▶ What is expected
Exact reproduction required: the lines below from the line with "This shit had" to the line with "and some more", both ends included, and no others.

▶ Study material

━━━━━━━━━━━━━━━━━━━━━━━━━━━━━━

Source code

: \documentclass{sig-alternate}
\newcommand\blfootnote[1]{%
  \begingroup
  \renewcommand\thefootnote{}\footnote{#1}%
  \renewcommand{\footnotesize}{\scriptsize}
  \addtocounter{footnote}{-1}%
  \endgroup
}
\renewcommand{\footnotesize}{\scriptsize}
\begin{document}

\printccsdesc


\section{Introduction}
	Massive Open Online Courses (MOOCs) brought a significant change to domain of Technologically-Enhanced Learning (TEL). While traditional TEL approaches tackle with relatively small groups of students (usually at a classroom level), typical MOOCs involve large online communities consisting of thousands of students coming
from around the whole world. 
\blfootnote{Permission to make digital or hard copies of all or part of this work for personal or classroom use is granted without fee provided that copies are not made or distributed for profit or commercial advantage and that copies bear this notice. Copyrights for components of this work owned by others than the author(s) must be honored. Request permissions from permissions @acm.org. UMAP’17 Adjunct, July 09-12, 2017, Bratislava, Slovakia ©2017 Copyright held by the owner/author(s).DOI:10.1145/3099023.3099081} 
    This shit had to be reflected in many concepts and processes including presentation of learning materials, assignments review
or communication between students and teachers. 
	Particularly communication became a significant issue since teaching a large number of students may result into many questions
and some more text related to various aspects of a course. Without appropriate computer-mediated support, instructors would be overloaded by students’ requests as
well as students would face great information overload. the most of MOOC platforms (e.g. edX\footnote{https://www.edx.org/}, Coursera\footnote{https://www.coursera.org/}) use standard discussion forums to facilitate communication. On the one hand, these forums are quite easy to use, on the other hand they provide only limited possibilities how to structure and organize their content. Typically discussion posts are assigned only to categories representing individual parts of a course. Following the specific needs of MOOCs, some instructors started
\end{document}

━━━━━━━━━━━━━━━━━━━━━━━━━━━━━━

▶ Response to the task
    This shit had to be reflected in many concepts and processes including presentation of learning materials, assignments review
or communication between students and teachers. 
	Particularly communication became a significant issue since teaching a large number of students may result into many questions
and some more text related to various aspects of a course. Without appropriate computer-mediated support, instructors would be overloaded by students’ requests as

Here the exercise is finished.